Bologna chiamato a riscattare la brutta sconfitta di Torino, Benevento a caccia di punti salvezza. Il pensiero di Roberto Donadoni alla vigilia della gara:

“Dobbiamo entrare in campo con più convinzione: a Torino siamo stati succubi degli avversari, questo non deve accadere. Abbiamo giocato una bruttissima prestazione, ma sono dell’idea che ogni tanto batoste del genere servono per dare una scossa. Domani bisogna reagire, affronteremo un avversario che sta bene fisicamente ed è in salute, arriva da due vittorie consecutive e porta con sé entusiasmo. Questo rappresenta un motivo in più per esprimere una partita dai toni alti. Sono convinto che il Benevento verrà qui a Bologna per provare a fare la partita. L’approccio in campo deve essere fondamentale, come se avessimo di fronte la Juventus, mostrando quella motivazione e cattiveria che alla lunga sono decisive. In questo dobbiamo ancora crescere molto. Le qualità tecniche dei singoli emergono se scendi in campo con decisione e agonismo, arrivando prima degli altri sulle seconde palle. Pulgar dal dischetto?
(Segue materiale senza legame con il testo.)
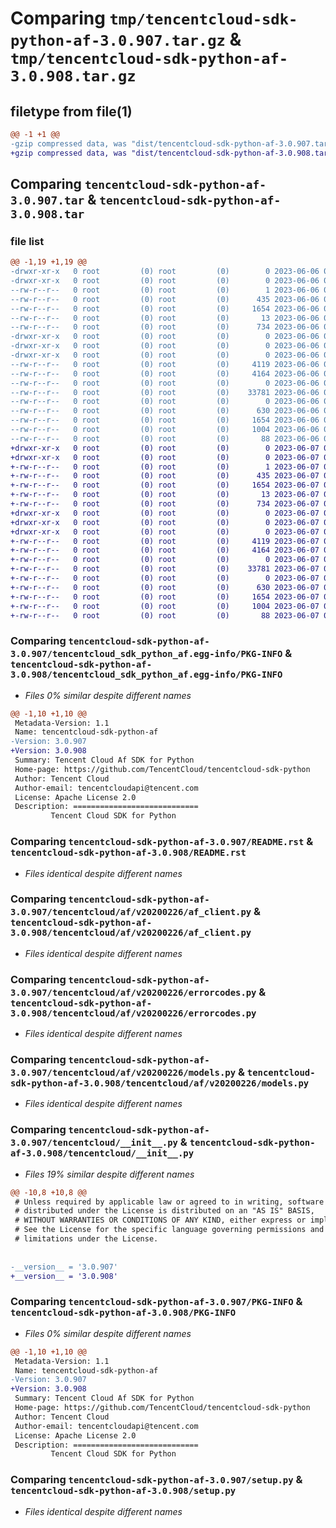# Comparing `tmp/tencentcloud-sdk-python-af-3.0.907.tar.gz` & `tmp/tencentcloud-sdk-python-af-3.0.908.tar.gz`

## filetype from file(1)

```diff
@@ -1 +1 @@
-gzip compressed data, was "dist/tencentcloud-sdk-python-af-3.0.907.tar", last modified: Tue Jun  6 02:17:33 2023, max compression
+gzip compressed data, was "dist/tencentcloud-sdk-python-af-3.0.908.tar", last modified: Wed Jun  7 00:14:19 2023, max compression
```

## Comparing `tencentcloud-sdk-python-af-3.0.907.tar` & `tencentcloud-sdk-python-af-3.0.908.tar`

### file list

```diff
@@ -1,19 +1,19 @@
-drwxr-xr-x   0 root         (0) root         (0)        0 2023-06-06 02:17:33.000000 tencentcloud-sdk-python-af-3.0.907/
-drwxr-xr-x   0 root         (0) root         (0)        0 2023-06-06 02:17:33.000000 tencentcloud-sdk-python-af-3.0.907/tencentcloud_sdk_python_af.egg-info/
--rw-r--r--   0 root         (0) root         (0)        1 2023-06-06 02:17:33.000000 tencentcloud-sdk-python-af-3.0.907/tencentcloud_sdk_python_af.egg-info/dependency_links.txt
--rw-r--r--   0 root         (0) root         (0)      435 2023-06-06 02:17:33.000000 tencentcloud-sdk-python-af-3.0.907/tencentcloud_sdk_python_af.egg-info/SOURCES.txt
--rw-r--r--   0 root         (0) root         (0)     1654 2023-06-06 02:17:33.000000 tencentcloud-sdk-python-af-3.0.907/tencentcloud_sdk_python_af.egg-info/PKG-INFO
--rw-r--r--   0 root         (0) root         (0)       13 2023-06-06 02:17:33.000000 tencentcloud-sdk-python-af-3.0.907/tencentcloud_sdk_python_af.egg-info/top_level.txt
--rw-r--r--   0 root         (0) root         (0)      734 2023-06-06 02:17:33.000000 tencentcloud-sdk-python-af-3.0.907/README.rst
-drwxr-xr-x   0 root         (0) root         (0)        0 2023-06-06 02:17:33.000000 tencentcloud-sdk-python-af-3.0.907/tencentcloud/
-drwxr-xr-x   0 root         (0) root         (0)        0 2023-06-06 02:17:33.000000 tencentcloud-sdk-python-af-3.0.907/tencentcloud/af/
-drwxr-xr-x   0 root         (0) root         (0)        0 2023-06-06 02:17:33.000000 tencentcloud-sdk-python-af-3.0.907/tencentcloud/af/v20200226/
--rw-r--r--   0 root         (0) root         (0)     4119 2023-06-06 02:17:33.000000 tencentcloud-sdk-python-af-3.0.907/tencentcloud/af/v20200226/af_client.py
--rw-r--r--   0 root         (0) root         (0)     4164 2023-06-06 02:17:33.000000 tencentcloud-sdk-python-af-3.0.907/tencentcloud/af/v20200226/errorcodes.py
--rw-r--r--   0 root         (0) root         (0)        0 2023-06-06 02:17:33.000000 tencentcloud-sdk-python-af-3.0.907/tencentcloud/af/v20200226/__init__.py
--rw-r--r--   0 root         (0) root         (0)    33781 2023-06-06 02:17:33.000000 tencentcloud-sdk-python-af-3.0.907/tencentcloud/af/v20200226/models.py
--rw-r--r--   0 root         (0) root         (0)        0 2023-06-06 02:17:33.000000 tencentcloud-sdk-python-af-3.0.907/tencentcloud/af/__init__.py
--rw-r--r--   0 root         (0) root         (0)      630 2023-06-06 02:17:33.000000 tencentcloud-sdk-python-af-3.0.907/tencentcloud/__init__.py
--rw-r--r--   0 root         (0) root         (0)     1654 2023-06-06 02:17:33.000000 tencentcloud-sdk-python-af-3.0.907/PKG-INFO
--rw-r--r--   0 root         (0) root         (0)     1004 2023-06-06 02:17:33.000000 tencentcloud-sdk-python-af-3.0.907/setup.py
--rw-r--r--   0 root         (0) root         (0)       88 2023-06-06 02:17:33.000000 tencentcloud-sdk-python-af-3.0.907/setup.cfg
+drwxr-xr-x   0 root         (0) root         (0)        0 2023-06-07 00:14:19.000000 tencentcloud-sdk-python-af-3.0.908/
+drwxr-xr-x   0 root         (0) root         (0)        0 2023-06-07 00:14:19.000000 tencentcloud-sdk-python-af-3.0.908/tencentcloud_sdk_python_af.egg-info/
+-rw-r--r--   0 root         (0) root         (0)        1 2023-06-07 00:14:19.000000 tencentcloud-sdk-python-af-3.0.908/tencentcloud_sdk_python_af.egg-info/dependency_links.txt
+-rw-r--r--   0 root         (0) root         (0)      435 2023-06-07 00:14:19.000000 tencentcloud-sdk-python-af-3.0.908/tencentcloud_sdk_python_af.egg-info/SOURCES.txt
+-rw-r--r--   0 root         (0) root         (0)     1654 2023-06-07 00:14:19.000000 tencentcloud-sdk-python-af-3.0.908/tencentcloud_sdk_python_af.egg-info/PKG-INFO
+-rw-r--r--   0 root         (0) root         (0)       13 2023-06-07 00:14:19.000000 tencentcloud-sdk-python-af-3.0.908/tencentcloud_sdk_python_af.egg-info/top_level.txt
+-rw-r--r--   0 root         (0) root         (0)      734 2023-06-07 00:14:19.000000 tencentcloud-sdk-python-af-3.0.908/README.rst
+drwxr-xr-x   0 root         (0) root         (0)        0 2023-06-07 00:14:19.000000 tencentcloud-sdk-python-af-3.0.908/tencentcloud/
+drwxr-xr-x   0 root         (0) root         (0)        0 2023-06-07 00:14:19.000000 tencentcloud-sdk-python-af-3.0.908/tencentcloud/af/
+drwxr-xr-x   0 root         (0) root         (0)        0 2023-06-07 00:14:19.000000 tencentcloud-sdk-python-af-3.0.908/tencentcloud/af/v20200226/
+-rw-r--r--   0 root         (0) root         (0)     4119 2023-06-07 00:14:19.000000 tencentcloud-sdk-python-af-3.0.908/tencentcloud/af/v20200226/af_client.py
+-rw-r--r--   0 root         (0) root         (0)     4164 2023-06-07 00:14:19.000000 tencentcloud-sdk-python-af-3.0.908/tencentcloud/af/v20200226/errorcodes.py
+-rw-r--r--   0 root         (0) root         (0)        0 2023-06-07 00:14:19.000000 tencentcloud-sdk-python-af-3.0.908/tencentcloud/af/v20200226/__init__.py
+-rw-r--r--   0 root         (0) root         (0)    33781 2023-06-07 00:14:19.000000 tencentcloud-sdk-python-af-3.0.908/tencentcloud/af/v20200226/models.py
+-rw-r--r--   0 root         (0) root         (0)        0 2023-06-07 00:14:19.000000 tencentcloud-sdk-python-af-3.0.908/tencentcloud/af/__init__.py
+-rw-r--r--   0 root         (0) root         (0)      630 2023-06-07 00:14:19.000000 tencentcloud-sdk-python-af-3.0.908/tencentcloud/__init__.py
+-rw-r--r--   0 root         (0) root         (0)     1654 2023-06-07 00:14:19.000000 tencentcloud-sdk-python-af-3.0.908/PKG-INFO
+-rw-r--r--   0 root         (0) root         (0)     1004 2023-06-07 00:14:19.000000 tencentcloud-sdk-python-af-3.0.908/setup.py
+-rw-r--r--   0 root         (0) root         (0)       88 2023-06-07 00:14:19.000000 tencentcloud-sdk-python-af-3.0.908/setup.cfg
```

### Comparing `tencentcloud-sdk-python-af-3.0.907/tencentcloud_sdk_python_af.egg-info/PKG-INFO` & `tencentcloud-sdk-python-af-3.0.908/tencentcloud_sdk_python_af.egg-info/PKG-INFO`

 * *Files 0% similar despite different names*

```diff
@@ -1,10 +1,10 @@
 Metadata-Version: 1.1
 Name: tencentcloud-sdk-python-af
-Version: 3.0.907
+Version: 3.0.908
 Summary: Tencent Cloud Af SDK for Python
 Home-page: https://github.com/TencentCloud/tencentcloud-sdk-python
 Author: Tencent Cloud
 Author-email: tencentcloudapi@tencent.com
 License: Apache License 2.0
 Description: ============================
         Tencent Cloud SDK for Python
```

### Comparing `tencentcloud-sdk-python-af-3.0.907/README.rst` & `tencentcloud-sdk-python-af-3.0.908/README.rst`

 * *Files identical despite different names*

### Comparing `tencentcloud-sdk-python-af-3.0.907/tencentcloud/af/v20200226/af_client.py` & `tencentcloud-sdk-python-af-3.0.908/tencentcloud/af/v20200226/af_client.py`

 * *Files identical despite different names*

### Comparing `tencentcloud-sdk-python-af-3.0.907/tencentcloud/af/v20200226/errorcodes.py` & `tencentcloud-sdk-python-af-3.0.908/tencentcloud/af/v20200226/errorcodes.py`

 * *Files identical despite different names*

### Comparing `tencentcloud-sdk-python-af-3.0.907/tencentcloud/af/v20200226/models.py` & `tencentcloud-sdk-python-af-3.0.908/tencentcloud/af/v20200226/models.py`

 * *Files identical despite different names*

### Comparing `tencentcloud-sdk-python-af-3.0.907/tencentcloud/__init__.py` & `tencentcloud-sdk-python-af-3.0.908/tencentcloud/__init__.py`

 * *Files 19% similar despite different names*

```diff
@@ -10,8 +10,8 @@
 # Unless required by applicable law or agreed to in writing, software
 # distributed under the License is distributed on an "AS IS" BASIS,
 # WITHOUT WARRANTIES OR CONDITIONS OF ANY KIND, either express or implied.
 # See the License for the specific language governing permissions and
 # limitations under the License.
 
 
-__version__ = '3.0.907'
+__version__ = '3.0.908'
```

### Comparing `tencentcloud-sdk-python-af-3.0.907/PKG-INFO` & `tencentcloud-sdk-python-af-3.0.908/PKG-INFO`

 * *Files 0% similar despite different names*

```diff
@@ -1,10 +1,10 @@
 Metadata-Version: 1.1
 Name: tencentcloud-sdk-python-af
-Version: 3.0.907
+Version: 3.0.908
 Summary: Tencent Cloud Af SDK for Python
 Home-page: https://github.com/TencentCloud/tencentcloud-sdk-python
 Author: Tencent Cloud
 Author-email: tencentcloudapi@tencent.com
 License: Apache License 2.0
 Description: ============================
         Tencent Cloud SDK for Python
```

### Comparing `tencentcloud-sdk-python-af-3.0.907/setup.py` & `tencentcloud-sdk-python-af-3.0.908/setup.py`

 * *Files identical despite different names*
Se ci sarà li tirerà lui. Dipende anche da chi se la sente in quel momento. Erick ha un buon calcio e ritengo che la parata di Sirigu sia stata fortunosa. Le osservazioni che vengono fatte devono essere dosate e tener conto anche di questi fattori.”

Sugli indisponibili: “Devo solo valutare Pulgar nella rifinitura di oggi in quanto arriva da qualche giorno di febbre.”